--- RECORDS SUPPLIED ---
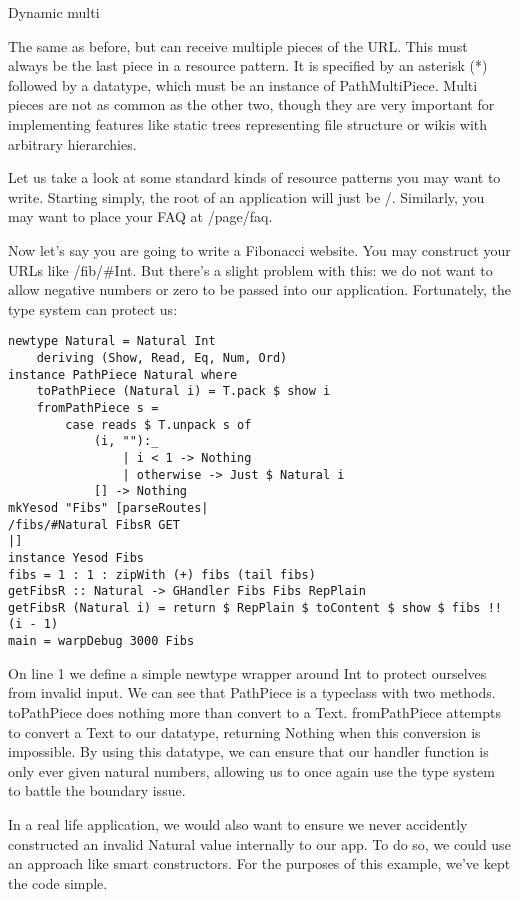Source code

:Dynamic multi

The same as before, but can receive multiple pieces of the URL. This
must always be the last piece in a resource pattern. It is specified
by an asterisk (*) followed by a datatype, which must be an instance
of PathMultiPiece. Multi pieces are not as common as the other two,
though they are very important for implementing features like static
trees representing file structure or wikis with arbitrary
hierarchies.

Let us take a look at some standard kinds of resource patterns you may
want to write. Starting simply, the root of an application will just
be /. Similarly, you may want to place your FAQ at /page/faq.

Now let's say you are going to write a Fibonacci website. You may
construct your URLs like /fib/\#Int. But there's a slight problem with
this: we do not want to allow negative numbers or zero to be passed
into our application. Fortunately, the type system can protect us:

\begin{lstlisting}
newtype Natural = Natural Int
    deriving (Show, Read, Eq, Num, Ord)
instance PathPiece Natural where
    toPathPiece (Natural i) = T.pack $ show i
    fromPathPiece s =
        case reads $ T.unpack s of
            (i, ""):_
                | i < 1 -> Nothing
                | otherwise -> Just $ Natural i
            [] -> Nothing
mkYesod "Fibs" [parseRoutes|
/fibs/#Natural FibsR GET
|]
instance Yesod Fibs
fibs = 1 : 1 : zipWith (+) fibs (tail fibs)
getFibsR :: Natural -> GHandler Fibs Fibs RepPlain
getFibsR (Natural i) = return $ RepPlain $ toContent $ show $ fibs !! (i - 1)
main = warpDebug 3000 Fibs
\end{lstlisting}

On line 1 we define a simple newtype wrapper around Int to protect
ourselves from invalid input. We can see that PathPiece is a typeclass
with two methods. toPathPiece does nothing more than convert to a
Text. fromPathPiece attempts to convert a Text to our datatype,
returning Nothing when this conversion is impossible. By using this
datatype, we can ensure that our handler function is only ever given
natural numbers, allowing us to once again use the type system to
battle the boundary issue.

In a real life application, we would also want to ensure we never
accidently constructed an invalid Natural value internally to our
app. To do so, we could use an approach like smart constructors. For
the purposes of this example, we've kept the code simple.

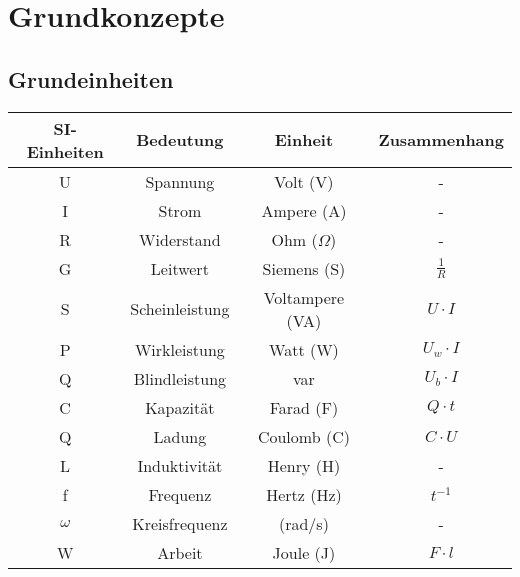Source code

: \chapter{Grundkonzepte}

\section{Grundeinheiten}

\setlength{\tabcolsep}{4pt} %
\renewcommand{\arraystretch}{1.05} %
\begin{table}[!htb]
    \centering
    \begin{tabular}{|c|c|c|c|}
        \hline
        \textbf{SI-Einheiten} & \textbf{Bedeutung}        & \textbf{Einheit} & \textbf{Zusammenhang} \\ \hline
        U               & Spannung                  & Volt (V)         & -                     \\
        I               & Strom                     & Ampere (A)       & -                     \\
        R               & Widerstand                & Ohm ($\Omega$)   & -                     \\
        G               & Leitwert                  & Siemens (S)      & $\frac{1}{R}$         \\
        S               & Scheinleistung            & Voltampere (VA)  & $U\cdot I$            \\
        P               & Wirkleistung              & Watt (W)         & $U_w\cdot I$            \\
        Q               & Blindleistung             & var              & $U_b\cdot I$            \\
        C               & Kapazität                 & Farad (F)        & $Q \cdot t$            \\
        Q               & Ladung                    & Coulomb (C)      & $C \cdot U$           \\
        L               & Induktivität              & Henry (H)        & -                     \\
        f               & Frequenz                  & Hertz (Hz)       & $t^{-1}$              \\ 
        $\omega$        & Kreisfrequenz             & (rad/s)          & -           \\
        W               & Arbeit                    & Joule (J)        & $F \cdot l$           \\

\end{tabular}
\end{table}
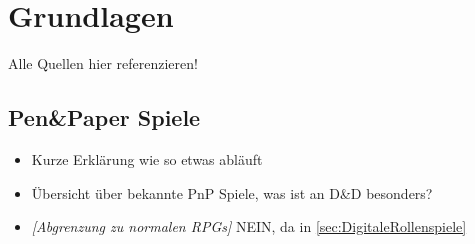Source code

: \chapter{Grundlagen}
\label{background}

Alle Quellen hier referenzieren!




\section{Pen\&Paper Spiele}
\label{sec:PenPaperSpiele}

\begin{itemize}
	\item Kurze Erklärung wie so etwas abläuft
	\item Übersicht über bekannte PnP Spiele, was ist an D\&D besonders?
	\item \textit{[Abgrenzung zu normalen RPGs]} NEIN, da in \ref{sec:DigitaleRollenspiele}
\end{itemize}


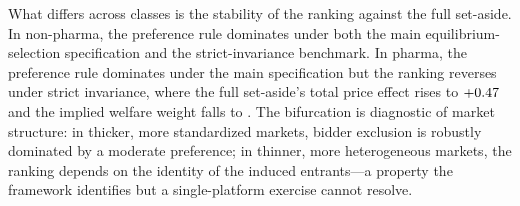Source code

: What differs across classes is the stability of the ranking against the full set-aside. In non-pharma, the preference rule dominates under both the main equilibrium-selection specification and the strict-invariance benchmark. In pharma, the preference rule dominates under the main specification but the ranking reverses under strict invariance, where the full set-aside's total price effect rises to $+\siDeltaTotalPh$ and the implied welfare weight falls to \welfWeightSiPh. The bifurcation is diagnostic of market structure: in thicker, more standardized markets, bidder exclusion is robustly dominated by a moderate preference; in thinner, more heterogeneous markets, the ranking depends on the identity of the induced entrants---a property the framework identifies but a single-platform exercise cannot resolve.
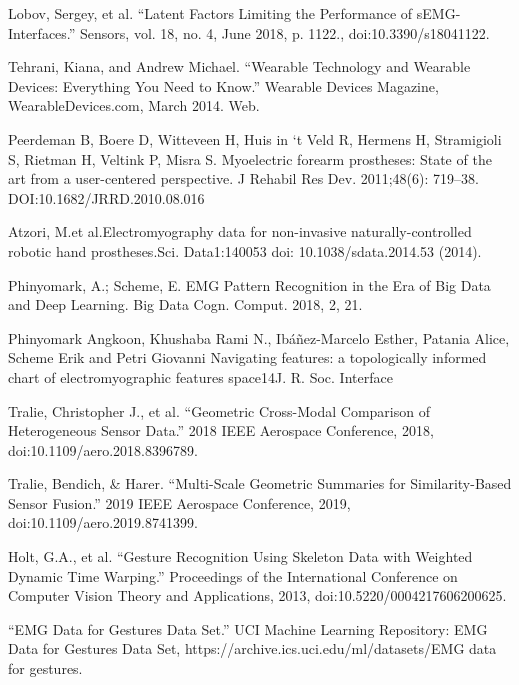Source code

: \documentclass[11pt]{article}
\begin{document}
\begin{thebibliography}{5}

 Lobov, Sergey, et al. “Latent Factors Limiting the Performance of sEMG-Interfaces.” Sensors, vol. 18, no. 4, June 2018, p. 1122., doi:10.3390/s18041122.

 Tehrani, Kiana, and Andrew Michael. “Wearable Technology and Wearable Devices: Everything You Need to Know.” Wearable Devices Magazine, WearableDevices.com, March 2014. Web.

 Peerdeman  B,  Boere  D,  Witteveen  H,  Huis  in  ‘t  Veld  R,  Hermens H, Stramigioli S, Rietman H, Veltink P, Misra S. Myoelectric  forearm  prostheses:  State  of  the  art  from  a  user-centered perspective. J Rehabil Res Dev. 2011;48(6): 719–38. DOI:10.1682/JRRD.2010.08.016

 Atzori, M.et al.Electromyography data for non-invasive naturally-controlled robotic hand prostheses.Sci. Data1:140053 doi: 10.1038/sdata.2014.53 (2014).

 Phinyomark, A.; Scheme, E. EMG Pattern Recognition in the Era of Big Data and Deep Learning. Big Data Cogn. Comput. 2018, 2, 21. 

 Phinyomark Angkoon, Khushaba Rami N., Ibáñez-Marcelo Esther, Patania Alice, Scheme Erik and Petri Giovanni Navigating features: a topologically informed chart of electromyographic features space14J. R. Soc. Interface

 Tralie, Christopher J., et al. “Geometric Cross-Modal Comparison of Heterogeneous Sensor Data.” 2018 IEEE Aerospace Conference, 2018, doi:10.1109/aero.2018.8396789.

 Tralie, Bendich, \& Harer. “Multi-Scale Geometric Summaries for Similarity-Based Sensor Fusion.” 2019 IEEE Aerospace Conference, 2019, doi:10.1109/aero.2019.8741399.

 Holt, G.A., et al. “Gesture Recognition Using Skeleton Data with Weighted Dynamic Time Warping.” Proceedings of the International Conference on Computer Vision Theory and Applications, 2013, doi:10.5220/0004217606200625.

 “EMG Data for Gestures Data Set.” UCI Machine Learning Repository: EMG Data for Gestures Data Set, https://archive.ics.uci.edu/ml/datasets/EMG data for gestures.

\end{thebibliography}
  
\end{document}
---
-- WORK REQUEST --
Please transcribe each line above exactly, but leave the images out.

-- RESULT OF THIS TASK --
Source code

:Dynamic multi

The same as before, but can receive multiple pieces of the URL. This
must always be the last piece in a resource pattern. It is specified
by an asterisk (*) followed by a datatype, which must be an instance
of PathMultiPiece. Multi pieces are not as common as the other two,
though they are very important for implementing features like static
trees representing file structure or wikis with arbitrary
hierarchies.

Let us take a look at some standard kinds of resource patterns you may
want to write. Starting simply, the root of an application will just
be /. Similarly, you may want to place your FAQ at /page/faq.

Now let's say you are going to write a Fibonacci website. You may
construct your URLs like /fib/\#Int. But there's a slight problem with
this: we do not want to allow negative numbers or zero to be passed
into our application. Fortunately, the type system can protect us:

\begin{lstlisting}
newtype Natural = Natural Int
    deriving (Show, Read, Eq, Num, Ord)
instance PathPiece Natural where
    toPathPiece (Natural i) = T.pack $ show i
    fromPathPiece s =
        case reads $ T.unpack s of
            (i, ""):_
                | i < 1 -> Nothing
                | otherwise -> Just $ Natural i
            [] -> Nothing
mkYesod "Fibs" [parseRoutes|
/fibs/#Natural FibsR GET
|]
instance Yesod Fibs
fibs = 1 : 1 : zipWith (+) fibs (tail fibs)
getFibsR :: Natural -> GHandler Fibs Fibs RepPlain
getFibsR (Natural i) = return $ RepPlain $ toContent $ show $ fibs !! (i - 1)
main = warpDebug 3000 Fibs
\end{lstlisting}

On line 1 we define a simple newtype wrapper around Int to protect
ourselves from invalid input. We can see that PathPiece is a typeclass
with two methods. toPathPiece does nothing more than convert to a
Text. fromPathPiece attempts to convert a Text to our datatype,
returning Nothing when this conversion is impossible. By using this
datatype, we can ensure that our handler function is only ever given
natural numbers, allowing us to once again use the type system to
battle the boundary issue.

In a real life application, we would also want to ensure we never
accidently constructed an invalid Natural value internally to our
app. To do so, we could use an approach like smart constructors. For
the purposes of this example, we've kept the code simple.

Source code

: \chapter{Grundkonzepte}

\section{Grundeinheiten}

\setlength{\tabcolsep}{4pt} %
\renewcommand{\arraystretch}{1.05} %
\begin{table}[!htb]
    \centering
    \begin{tabular}{|c|c|c|c|}
        \hline
        \textbf{SI-Einheiten} & \textbf{Bedeutung}        & \textbf{Einheit} & \textbf{Zusammenhang} \\ \hline
        U               & Spannung                  & Volt (V)         & -                     \\
        I               & Strom                     & Ampere (A)       & -                     \\
        R               & Widerstand                & Ohm ($\Omega$)   & -                     \\
        G               & Leitwert                  & Siemens (S)      & $\frac{1}{R}$         \\
        S               & Scheinleistung            & Voltampere (VA)  & $U\cdot I$            \\
        P               & Wirkleistung              & Watt (W)         & $U_w\cdot I$            \\
        Q               & Blindleistung             & var              & $U_b\cdot I$            \\
        C               & Kapazität                 & Farad (F)        & $Q \cdot t$            \\
        Q               & Ladung                    & Coulomb (C)      & $C \cdot U$           \\
        L               & Induktivität              & Henry (H)        & -                     \\
        f               & Frequenz                  & Hertz (Hz)       & $t^{-1}$              \\ 
        $\omega$        & Kreisfrequenz             & (rad/s)          & -           \\
        W               & Arbeit                    & Joule (J)        & $F \cdot l$           \\

\end{tabular}
\end{table}
Source code

: \chapter{Grundlagen}
\label{background}

Alle Quellen hier referenzieren!




\section{Pen\&Paper Spiele}
\label{sec:PenPaperSpiele}

\begin{itemize}
	\item Kurze Erklärung wie so etwas abläuft
	\item Übersicht über bekannte PnP Spiele, was ist an D\&D besonders?
	\item \textit{[Abgrenzung zu normalen RPGs]} NEIN, da in \ref{sec:DigitaleRollenspiele}
\end{itemize}


Source code

: What differs across classes is the stability of the ranking against the full set-aside. In non-pharma, the preference rule dominates under both the main equilibrium-selection specification and the strict-invariance benchmark. In pharma, the preference rule dominates under the main specification but the ranking reverses under strict invariance, where the full set-aside's total price effect rises to $+\siDeltaTotalPh$ and the implied welfare weight falls to \welfWeightSiPh. The bifurcation is diagnostic of market structure: in thicker, more standardized markets, bidder exclusion is robustly dominated by a moderate preference; in thinner, more heterogeneous markets, the ranking depends on the identity of the induced entrants---a property the framework identifies but a single-platform exercise cannot resolve.
Source code

: \documentclass[11pt]{article}
\begin{document}
\begin{thebibliography}{5}

 Lobov, Sergey, et al. “Latent Factors Limiting the Performance of sEMG-Interfaces.” Sensors, vol. 18, no. 4, June 2018, p. 1122., doi:10.3390/s18041122.

 Tehrani, Kiana, and Andrew Michael. “Wearable Technology and Wearable Devices: Everything You Need to Know.” Wearable Devices Magazine, WearableDevices.com, March 2014. Web.

 Peerdeman  B,  Boere  D,  Witteveen  H,  Huis  in  ‘t  Veld  R,  Hermens H, Stramigioli S, Rietman H, Veltink P, Misra S. Myoelectric  forearm  prostheses:  State  of  the  art  from  a  user-centered perspective. J Rehabil Res Dev. 2011;48(6): 719–38. DOI:10.1682/JRRD.2010.08.016

 Atzori, M.et al.Electromyography data for non-invasive naturally-controlled robotic hand prostheses.Sci. Data1:140053 doi: 10.1038/sdata.2014.53 (2014).

 Phinyomark, A.; Scheme, E. EMG Pattern Recognition in the Era of Big Data and Deep Learning. Big Data Cogn. Comput. 2018, 2, 21. 

 Phinyomark Angkoon, Khushaba Rami N., Ibáñez-Marcelo Esther, Patania Alice, Scheme Erik and Petri Giovanni Navigating features: a topologically informed chart of electromyographic features space14J. R. Soc. Interface

 Tralie, Christopher J., et al. “Geometric Cross-Modal Comparison of Heterogeneous Sensor Data.” 2018 IEEE Aerospace Conference, 2018, doi:10.1109/aero.2018.8396789.

 Tralie, Bendich, \& Harer. “Multi-Scale Geometric Summaries for Similarity-Based Sensor Fusion.” 2019 IEEE Aerospace Conference, 2019, doi:10.1109/aero.2019.8741399.

 Holt, G.A., et al. “Gesture Recognition Using Skeleton Data with Weighted Dynamic Time Warping.” Proceedings of the International Conference on Computer Vision Theory and Applications, 2013, doi:10.5220/0004217606200625.

 “EMG Data for Gestures Data Set.” UCI Machine Learning Repository: EMG Data for Gestures Data Set, https://archive.ics.uci.edu/ml/datasets/EMG data for gestures.

\end{thebibliography}
  
\end{document}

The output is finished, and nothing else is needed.